Pillars of Effective Governance

31 October 2023

Firms commonly ask what “good governance” should look like in terms of transaction reporting structure. In short, there is absolutely no one way of doing this.

Irrespective of the size of the firm, good governance starts at the top and “filters down” through a traceable line of discussion and actions.

Transaction reporting governance structures are varied. Larger firms may have elaborate architectures, spanning as many as five or more governance layers and encompassing as many as ten or more committees. Conversely, smaller firms might operate efficiently with less than four layers. The existence or absence of a dedicated committee for “Transactional Reporting“ fluctuates based on the organisation’s size, trading arrangements, asset classes and product types as well as their unique operational nuances.

However, irrespective of the organisational structure, at the heart of good governance is Traceability and Accountability

From an operational standpoint, teams in charge of monitoring transaction reports should have clearly documented procedures and protocols for “exception handling” and escalation. These protocols are not mere administrative formalities but are instrumental in triggering in-depth investigations supported by front-line assistance whenever anomalies surface or the quality of reporting is questioned.

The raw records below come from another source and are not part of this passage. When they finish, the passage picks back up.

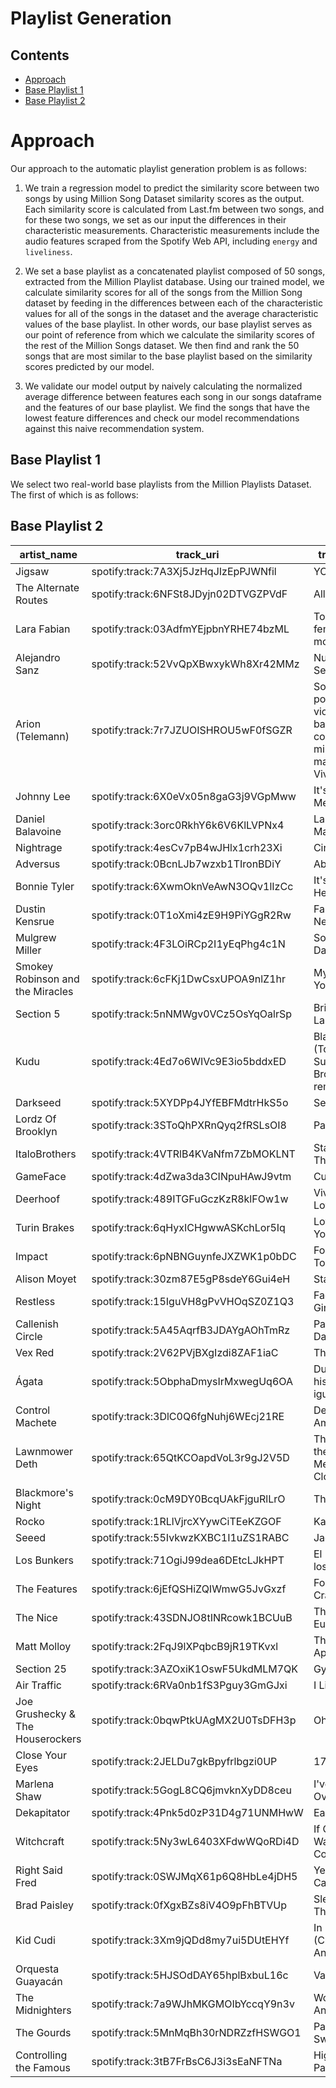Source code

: # Playlist Generation

## Contents
* [Approach](#Approach)
* [Base Playlist 1](#Base-Playlist-1)
* [Base Playlist 2](#Base-Playlist-2)

# Approach
Our approach to the automatic playlist generation problem is as follows: 

1. We train a regression model to predict the similarity score between two songs by using Million Song Dataset similarity scores as the output. Each similarity score is calculated from Last.fm between two songs, and for these two songs, we set as our input the differences in their characteristic measurements. Characteristic measurements include the audio features scraped from the Spotify Web API, including `energy` and `liveliness`.

2. We set a base playlist as a concatenated playlist composed of 50 songs, extracted from the Million Playlist database. Using our trained model, we calculate similarity scores for all of the songs from the Million Song dataset by feeding in the differences between each of the characteristic values for all of the songs in the dataset and the average characteristic values of the base playlist. In other words, our base playlist serves as our point of reference from which we calculate the similarity scores of the rest of the Million Songs dataset. We then find and rank the 50 songs that are most similar to the base playlist based on the similarity scores predicted by our model.

3. We validate our model output by naively calculating the normalized average difference between features each song in our songs dataframe and the features of our base playlist. We find the songs that have the lowest feature differences and check our model recommendations against this naive recommendation system. 

## Base Playlist 1
We select two real-world base playlists from the Million Playlists Dataset. The first of which is as follows:


## Base Playlist 2

artist_name|track_uri|track_name|release_date|danceability|energy|key|loudness|mode|speechiness|acousticness|instrumentalness|liveness|valence|tempo|duration_ms|time_signature|explicit|popularity|average
---|---|---|---|---|---|---|---|---|---|---|---|---|---|---|---|---|---|---|---
Jigsaw|spotify:track:7A3Xj5JzHqJIzEpPJWNfil|YOU|0.06357048748352864|0.2098732649366327|0.045932051477247375|0.0|0.0712481760017959|0.0|0.03175340916713783|0.03292552936446738|0.0009759016381574119|0.021832295625454863|0.04024144869215295|0.18590641938719213|0.040644847805173884|0.0|0.028985507246376812|0.25|0.06399308367658237
The Alternate Routes|spotify:track:6NFSt8JDyjn02DTVGZPVdF|All That I See|0.32954545454545453|0.09054918527459166|0.10548627619439523|0.0845410628019323|0.16783589628465592|0.0|0.0037613439257889124|0.2147119634942879|0.000588750525794862|0.033314465917360585|0.008048289738430702|0.02352720392299696|0.012992875180375181|0.0|0.028985507246376812|0.045454545454545456|0.07183392628168668
Lara Fabian|spotify:track:03AdfmYEjpbnYRHE74bzML|Toutes les femmes en moi|0.03409090909090909|0.09660832830416434|0.028339596589539065|0.0|0.07882478392636659|0.0|0.02436967542237256|0.008036629949879779|0.0008144215109802863|0.058785477480391195|0.4930977167351943|0.18597966949691985|0.007521645021645021|0.0|0.028985507246376812|0.3409090909090909|0.08664771573023936
Alejandro Sanz|spotify:track:52VvQpXBwxykWh8Xr42MMz|Nuestro Amor Sera Leyenda|0.03409090909090909|0.08222088111043957|0.048807083015317276|0.16666666666666666|0.016599807066945794|0.0|0.024700290366168023|0.04631991261426701|0.0009759016381574119|0.11837955850246626|0.35211267605633806|0.23473982587233932|0.02634063852813853|0.0|0.028985507246376812|0.2167325428194993|0.08735451253712681
Arion (Telemann)|spotify:track:7r7JZUOISHROU5wF0fSGZR|Sonate en trio pour deux violons et basse continue en mi bémol majeur - Vivace|0.07954545454545454|0.10720579360289587|0.06325069383752124|0.0|0.02713548097429567|0.0|0.02503090530996348|0.03560440601442738|0.0009194337427532369|0.1050376000646883|0.10677980929052644|0.35701867571114787|0.012668657328983406|0.0|0.028985507246376812|0.4772727272727273|0.0891534465588601
Johnny Lee|spotify:track:6X0eVx05n8gaG3j9VGpMww|It's Gonna Be Me|0.06818181818181818|0.06889559444779639|0.026765174556786894|0.3333333333333333|0.007395631514134022|0.0|0.024920700328698326|0.06697191624899812|0.0009759016381574119|0.08247756125171832|0.4407838334353957|0.013776800428129293|0.020929383116883117|0.0|0.028985507246376812|0.2727272727272727|0.09107002677846866
Daniel Balavoine|spotify:track:3orc0RkhY6k6V6KlLVPNx4|La lettre à Marie|0.11363636363636363|0.10660229330114686|0.24430922760402063|0.0845410628019323|0.06959254686272306|0.0|0.033516688867380275|0.4936923131575744|0.0009759016381574119|0.11813697743996122|0.11080395415974151|0.057362974817886124|0.007948232323232322|0.0|0.028985507246376812|0.022727272727272728|0.09330195728648556
Nightrage|spotify:track:4esCv7pB4wJHlx1crh23Xi|Circle Of Pain|0.056818181818181816|0.057235968617983274|0.03463728472054757|0.0|0.050385866108364576|0.0|0.03131258924207721|0.07634798452385783|0.028912676193210387|0.07520012937656667|0.15104540285189447|0.2370129383756618|0.005086580086580086|0.0|0.028985507246376812|0.6818181818181818|0.09467495568621778
Adversus|spotify:track:0BcnLJb7wzxb1TIronBDiY|Abendklang|0.0|0.270440555220277|0.06639953790302558|0.0|0.0038318196385026446|0.0|0.016324711790016377|0.034825396449479004|0.0009759016381574119|0.028462844667259474|0.02414486921529188|0.03368455247190761|0.06770652958152958|0.0|0.028985507246376812|0.9545454545454546|0.09564548002295487
Bonnie Tyler|spotify:track:6XwmOknVeAwN3OQv1lIzCc|It's A Heartache|0.23863636363636365|0.0022691611345796122|0.041208785378990864|0.0|0.16735885060051636|0.0|0.03527996856762272|0.33155116858228995|0.00022767694949818345|0.06549688687636455|0.5051701513428404|0.025149204339850826|0.04277281746031746|0.0|0.028985507246376812|0.05764163372859021|0.0963592609902626
Dustin Kensrue|spotify:track:0T1oXmi4zE9H9PiYGgR2Rw|Fairytale Of New York|0.045454545454545456|0.08828002414001224|0.11335838635815608|0.3333333333333333|0.036087102929621744|0.0|0.012136922501940558|0.3003020724605075|0.0007743022247250998|0.09205951322066792|0.06841046277666013|0.33480183486216913|0.01415990913273521|0.0|0.028985507246376812|0.11363636363636363|0.0988612675173634
Mulgrew Miller|spotify:track:4F3LOiRCp2I1yEqPhg4c1N|Song For Darnell|0.13636363636363635|0.1432468316234161|0.07269722603403427|0.0|0.07754940859349196|0.0|0.026243160103880163|0.4936923131575744|0.0009759016381574119|0.09274682623109876|0.09255533199195179|0.0887547162867549|0.03294237012987013|0.0|0.028985507246376812|0.29545454545454547|0.09888798592842428
Smokey Robinson and the Miracles|spotify:track:6cFKj1DwCsxUPOA9nlZ1hr|My Love for You|0.045454545454545456|0.17716354858177347|0.2031004422250298|0.0845410628019323|0.05787828950044001|0.0|0.02723500493526654|0.3231662846679154|0.0009759016381574119|0.10382469475216304|0.24949698189134817|0.17263423082607612|0.01756854256854257|0.0|0.028985507246376812|0.09090909090909091|0.09893338299991612
Section 5|spotify:track:5nNMWgv0VCz5OsYqOalrSp|Britains Lament|0.22727272727272727|0.06662643331321659|0.20179983271971205|0.0845410628019323|0.09308003142889215|0.0|0.03065135935448629|0.06909036413892639|0.0009759016381574119|0.04487749656343496|0.432595573440644|0.09030924639319877|0.017881042568542567|0.0|0.028985507246376812|0.20454545454545456|0.09957700208910637
Kudu|spotify:track:4Ed7o6WIVc9E3io5bddxED|Black Betty (Tommy Sunshine Brooklyn Fire remix)|0.10227272727272728|0.38976463488231783|0.06612572537559097|0.0845410628019323|0.0072398697945897155|0.0|0.07317610756006174|0.02946764314955919|0.0009694424330703269|0.1412630387321095|0.42267518152392664|0.08095764905129307|0.004619414904740982|0.0|0.028985507246376812|0.17127799736495383|0.10020850013082813
Darkseed|spotify:track:5XYDPp4JYfEBFMdtrHkS5o|Self pity sick|0.045454545454545456|0.09660832830416434|0.25505636930585124|0.16666666666666666|0.03697246393079134|0.0|0.01323897231459209|0.20881843486437607|0.001200279212440305|0.06670979218888981|0.3220715597935443|0.10457438088617967|0.018163780663780663|0.0|0.028985507246376812|0.25|0.10090756755201241
Lordz Of Brooklyn|spotify:track:3SToQhPXRnQyq2fRSLsOI8|Papers|0.056818181818181816|0.12219674109836963|0.08186994570311268|0.16666666666666666|0.028076964997128747|0.0|0.030100334448160525|0.2994737560354798|0.0009759016381574119|0.07277431875151616|0.2977867203219317|0.10573824374074223|0.014640608988435066|0.0|0.028985507246376812|0.3181818181818182|0.10151785685225483
ItaloBrothers|spotify:track:4VTRlB4KVaNfm7ZbMOKLNT|Stamp On The Ground|0.056818181818181816|0.07056125528062682|0.06954838196852993|0.0845410628019323|0.03249522954315859|0.0|0.03693304328660002|0.04554090304931871|0.0008645706187992694|0.006064526562626351|0.1267605633802818|0.36525524360497613|0.00827967825250433|0.0|0.028985507246376812|0.7045454545454546|0.10232460012246047
GameFace|spotify:track:4dZwa3da3CINpuHAwJ9vtm|Cupcakes|0.06818181818181818|0.28649366324683195|0.03148844065504323|0.0|0.028105026507960502|0.0|0.028226849766652923|0.09108180609863738|0.0009759016381574119|0.07883884531414251|0.18511066398390347|0.10484296462184788|0.003965999278499279|0.0|0.028985507246376812|0.7045454545454546|0.10255268381783289
Deerhoof|spotify:track:489ITGFuGczKzR8klFOw1w|Vivid Cheek Love Song|0.20454545454545456|0.015594447797222969|0.0015744220327521701|0.0|0.08541923897182623|0.0|0.024259470441107413|0.06295360127405823|0.0009738555545583974|0.09860920190830438|0.15895372233400415|0.39478553582809167|0.00450983698266306|0.0|0.028985507246376812|0.5909090909090909|0.10450458661409442
Turin Brakes|spotify:track:6qHyxICHgwwASKchLor5Iq|Love Is All You Deserve|0.18181818181818182|0.05057332528666178|0.16873697003191648|0.0|0.11819508362330229|0.0|0.036822838305334865|0.153474978612664|0.0008435079935152966|0.07762594000161724|0.29390254570903745|0.16104207658517142|0.02859532828282828|0.0|0.028985507246376812|0.38636363636363635|0.10543624499126525
Impact|spotify:track:6pNBNGuynfeJXZWK1p0bDC|Forever Together|0.018115942028983187|0.008328304164152098|0.46602892169464205|0.0845410628019323|0.05678389057800201|0.0|0.023377830590986182|0.30284700527796937|0.0008665765831120287|0.03517425406323283|0.2073834310209086|0.04117470056805991|0.006625631313131313|0.0|0.028985507246376812|0.4090909090909091|0.10558274793889985
Alison Moyet|spotify:track:30zm87E5gP8sdeY6Gui4eH|Stay|0.2840909090909091|0.04663850331925175|0.017318642360273872|0.0|0.03485239645302503|0.0|0.02348803557225133|0.016073259899759558|0.0009759016381574119|0.085631115064284|0.4607645875251509|0.11846984413296704|0.004960774933601011|0.0|0.028985507246376812|0.5681818181818182|0.10565195596361412
Restless|spotify:track:15IguVH8gPvVHOqSZ0Z1Q3|Face in My Gin|0.06818181818181818|0.1271937235968609|0.39203108615529003|0.0|0.002806151083174308|0.0|0.004863393738440445|0.29789108347554355|0.0036776451386980728|0.019972507479582617|0.1611057650249327|0.13775668059283705|0.014297438672438672|0.0|0.028985507246376812|0.4318181818181818|0.10566131138776094
Callenish Circle|spotify:track:5A45AqrfB3JDAYgAOhTmRz|Passionate Dance|0.022727272727272728|0.09221484610742209|0.1781835022284295|0.4178743961352656|0.085335054439331|0.0|0.025802340178819553|0.23116240146150185|0.0009759016381574119|0.061858170938788724|0.10261569416499002|0.34141062253982585|0.021843434343434342|0.0|0.028985507246376812|0.08036890645586293|0.1057098781628424
Vex Red|spotify:track:2V62PVjBXgIzdi8ZAF1iaC|The Closest|0.10227272727272728|0.07328907664453846|0.10706069822714757|0.7512077294685989|0.021258017865015147|0.0|0.029328899579304454|0.25422539408119676|0.0009759016381574119|0.0|0.044265593561368353|0.0492298535363461|0.01434028431311039|0.0|0.028985507246376812|0.22727272727272727|0.10648202566916343
Ágata|spotify:track:5ObphaDmysIrMxwegUq6OA|Duas histórias iguais|0.03409090909090909|0.0016656608328304197|0.11520662091834269|0.0845410628019323|0.017778390521879|0.0|0.03362689384864542|0.11864958216318494|0.0009742467175993856|0.01819357968787905|0.336156066835798|0.0584756451642006|0.02023809523809524|0.0|0.028985507246376812|0.8409090909090909|0.10684320949854775
Control Machete|spotify:track:3DlC0Q6fgNuhj6WEcj21RE|De Perros Amores|0.19318181818181818|0.18155703077851554|0.12937641921311238|0.16666666666666666|0.11289145807610278|0.0|0.08860480493718319|0.054916971324178415|2.07721965378214e-05|0.0964259723457589|0.2979266905782525|0.2759470820447227|0.017866161616161617|0.0|0.028985507246376812|0.06818181818181818|0.10703432333670035
Lawnmower Deth|spotify:track:65QtKCOapdVoL3r9gJ2V5D|The Return of the Fabulous Metal Bozo Clowns|0.02947957839261955|0.025588412794205487|0.11835546498384703|0.0845410628019323|0.0753170950723987|0.0|0.03120238426081206|0.03694384433940727|0.0008214423860749439|0.12408021347133504|0.318047414924329|0.19527429453125963|0.0030303030303030303|0.0|0.028985507246376812|0.6590909090909091|0.1081723704578631
Blackmore's Night|spotify:track:0cM9DY0BcqUAkFjguRlLrO|The Circle|0.02947957839261955|0.23546167773083818|0.0062976881310086805|0.3333333333333333|0.014816477719160387|0.0|0.03638201838027426|0.31932209667522293|0.0007402008314081912|0.0988113527937251|0.2716297786720322|0.2596611409819262|0.031084505772005774|0.0|0.028985507246376812|0.06818181818181818|0.10838669842760934
Rocko|spotify:track:1RLlVjrcXYywCiTEeKZGOF|Karma|0.07954545454545454|0.2038141219070602|0.3479472692382293|0.0845410628019323|0.028076964997128747|0.0|0.01665532673381184|0.33312500861414146|0.0007462187243464692|0.10661437697097115|0.012212404863967009|0.05606888954602979|0.006295093795093795|0.0|0.028985507246376812|0.4318181818181818|0.10852786761267032
Seeed|spotify:track:55IvkwzKXBC1I1uZS1RABC|Jackpot Girl|0.045454545454545456|0.06889559444779639|0.0443576294444952|0.0|0.024245145358626104|0.0|0.025251315272493788|0.02544932817461926|0.0009759016381574119|0.09153392091857351|0.2033592861516933|0.3158276973409262|0.006517863678189756|0.0|0.028985507246376812|0.8636363636363636|0.10903063117267855
Los Bunkers|spotify:track:71OgiJ99dea6DEtcLJkHPT|El Festin de los Demás|0.07954545454545454|0.05829812914906468|0.12150430904935154|0.3333333333333333|0.024581883488607036|0.0|0.03638201838027426|0.2847399344607003|0.0009759016381574119|0.13099377375272908|0.14903333041728703|0.1851901960920767|0.010930735930735931|0.0|0.028985507246376812|0.3076416337285902|0.10950850882579619
The Features|spotify:track:6jEfQSHiZQIWmwG5JvGxzf|Foundation's Cracked|0.045454545454545456|0.05330114665057343|0.06797395993577758|0.16666666666666666|0.00938799878318778|0.0|0.03054115437322114|0.20506800755443216|0.0018120983278318993|0.06064526562626347|0.29577464788732405|0.09082777696061056|0.017292124139950217|0.0|0.028985507246376812|0.7272727272727273|0.11256272667996803
The Nice|spotify:track:43SDNJO8tINRcowk1BCUuB|The Cry Of Eugene|0.14772727272727273|0.00893180446590129|0.17318642360273856|0.0|0.04101332149056234|0.0|0.013569587258387552|0.44815141010825565|0.0009759016381574119|0.12092665965876934|0.43072347126235744|0.2889611848730145|0.026869588744588745|0.0|0.028985507246376812|0.08036890645586293|0.11314943997076533
Matt Molloy|spotify:track:2FqJ9lXPqbcB9jR19TKvxl|The Mason's Apron|0.056818181818181816|0.03331321665660839|0.11335838635815608|0.0|0.03065862399364911|0.0|0.015002252014834539|0.28382698106325394|0.0009759016381574119|0.0005660224791783292|0.19732306884787035|0.32414565424556296|0.0001984126984126984|0.0|0.028985507246376812|0.7272727272727273|0.11327780852081061
Section 25|spotify:track:3AZOxiK1OswF5UkdMLM7QK|Gymnopedies|0.056818181818181816|0.13219070609535216|0.08501878976861701|0.4178743961352656|0.019125343041802675|0.0|0.02503090530996348|0.2566363830661607|0.00014844135914419013|0.0005660224791783292|0.032333129210043485|0.23556421398326913|0.02628066378066378|0.0|0.028985507246376812|0.5227272727272727|0.11495624725133075
Air Traffic|spotify:track:6RVa0nb1fS3Pguy3GmGJxi|I Like That|0.10227272727272728|0.0|0.13540029481668647|0.0845410628019323|0.023038500392861143|0.0|0.027014594972736235|0.3269836838941083|0.0009759016381574119|0.13883722810705895|0.0|0.003562479571652595|0.037078823953823954|0.0|0.028985507246376812|0.9318181818181818|0.11503181165539395
Joe Grushecky & The Houserockers|spotify:track:0bqwPtkUAgMX2U0TsDFH3p|Oh Kathleen|0.022727272727272728|0.16883524441762138|0.015744220327521527|0.0845410628019323|0.11101133685037602|0.0|0.0015572443004858542|0.02946764314955919|0.0014710843946628138|0.11025309290854696|0.2456128072784539|0.025751483019834178|0.02119994588744589|0.0|0.028985507246376812|0.9772727272727273|0.11527691703642606
Close Your Eyes|spotify:track:2JELDu7gkBpyfrlbgzi0UP|17:20|0.125|0.14491249245624632|0.28969365402639896|0.0845410628019323|0.05563336863390055|0.0|0.022165575797069494|0.1775848684623033|0.000974567671889427|0.103582113689658|0.14903333041728703|0.25100948913297416|0.004845779220779221|0.0|0.028985507246376812|0.4090909090909091|0.1154407949154828
Marlena Shaw|spotify:track:5GogL8CQ6jmvknXyDD8ceu|I've Gotten Over You|0.07954545454545454|0.22213639106819472|0.11520662091834269|0.251207729468599|0.0075766079245706466|0.0|0.033737098829910585|0.07980587073876609|0.0009697332978956771|0.07697905716827025|0.523138832997988|0.20162499647609172|0.008441558441558441|0.0|0.028985507246376812|0.22727272727272727|0.11603926164967164
Dekapitator|spotify:track:4Pnk5d0zP31D4g71UNMHwW|Earthscorcher|0.07493412384716501|0.021653590826795455|0.1338258727839343|0.0|0.1507744976989561|0.0|0.026132955122615015|0.12054944924819656|0.0004362972380251534|0.05094202312606131|0.3059749803166833|0.18227646950512955|0.05654130591630591|0.0|0.028985507246376812|0.7045454545454546|0.1160982829638562
Witchcraft|spotify:track:5Ny3wL6403XFdwWQoRDi4D|If Crimson Was Your Colour|0.056818181818181816|0.33706698853349365|0.3762868658277683|0.0|0.07637082513855875|0.0|1.4374562773703744e-05|0.2713702046409403|0.00010702866198647255|0.003638715937575844|0.08651911468812895|0.07871131235297645|0.0033910533910533913|0.0|0.028985507246376812|0.5454545454545454|0.11654591989089749
Right Said Fred|spotify:track:0SWJMqX61p6Q8HbLe4jDH5|Yellow Metal Car|0.03409090909090909|0.19821363910681974|0.07714667960485634|0.0|0.011464550584736772|0.0|0.020071681153031585|0.03348595812449908|0.0009759016381574119|0.03088865529231005|0.3442043565742286|0.0818936226755918|0.014304209277035355|0.0|0.028985507246376812|1.0|0.11723285439803455
Brad Paisley|spotify:track:0fXgxBZs8iV4O9pFhBTVUp|Sleepin' On The Foldout|0.14772727272727273|0.0033313216656608393|0.06770014740834332|0.0845410628019323|0.05598271410932765|0.0|0.03065135935448629|0.20158546790948426|0.0009743470158150235|0.013341958437777971|0.6600997288076288|0.09720289560868545|0.008129064976891054|0.0|0.028985507246376812|0.4772727272727273|0.1173453484589006
Kid Cudi|spotify:track:3Xm9jQDd8my7ui5DUtEHYf|In My Dreams (Cudder Anthem)|0.06818181818181818|0.1954858177429081|0.42666837087583775|0.16666666666666666|0.08498570896390391|0.0|0.013789997220917857|0.332419124616877|0.0009759016381574119|0.06428398156383928|0.2917505030181087|0.06562395941495697|0.008547077922077923|0.0|0.028985507246376812|0.14855072463768113|0.11855719748188298
Orquesta Guayacán|spotify:track:5HJSOdDAY65hplBxbuL16c|Vas A Llorar|0.22727272727272727|0.15990343995172027|0.11178396432540408|0.0|0.0017272063261219261|0.0|0.0071633237822349635|0.18160318343724322|0.0009759016381574119|0.2577019487345353|0.267745604059138|0.25359765967668707|0.041673881673881676|0.0|0.028985507246376812|0.36363636363636365|0.11898566948503697
The Midnighters|spotify:track:7a9WJhMKGMOIbYccqY9n3v|Work With Me Annie|0.09090909090909091|0.154906457453229|0.21727024051979932|0.3333333333333333|0.0008979683466157825|0.0|0.007287903326273816|0.23359804387650535|0.0009718495902456382|0.05393385623029014|0.02615694164989953|0.18615058641961788|0.01595102813852814|0.0|0.028985507246376812|0.5681818181818182|0.1199084140763515
The Gourds|spotify:track:5MnMqBh30rNDRZzfHSWGO1|Part II - Sweet Nutty|0.045454545454545456|0.21713940856970354|0.07584607009953843|0.7512077294685989|0.006020617483378596|0.0|0.039012563367864246|0.016073259899759558|0.0071479633997717056|0.1727985768577665|0.0886711573790576|0.08844543804568221|0.01483270202020202|0.0|0.028985507246376812|0.38636363636363635|0.12112494847849259
Controlling the Famous|spotify:track:3tB7FrBsC6J3i3sEaNFTNa|Highway Parking Lot|0.11363636363636363|0.15051297525648677|0.18735622189750809|0.251207729468599|0.009035806487821305|0.0|0.028337054747918075|0.2965516451505636|0.0009634646594183042|0.01819357968787905|0.03822937625754541|0.15347525768173662|0.005976280663780664|0.0|0.028985507246376812|0.6590909090909091|0.12134701074580664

When a transaction reporting “concern” extends beyond the daily, routine management of reporting flow, it becomes an “issue” that should be logged, owned, and tracked to resolution. “Issues” may evolve from multiple points along the chain – whether it arises from daily operations, questioning from stakeholders, or externally-triggered by a counterparty or regulator.

The first link in the chain is documenting the issue. As the issue works its way through the chain of escalation, individuals, operating under defined roles and responsibilities, will be charged with reviewing, escalating or managing the issue. This forms the foundation for accountability.

Having clear, documented lines of responsibility and traceable lifecycles of each issue helps build confidence that the reporting falls under good governance.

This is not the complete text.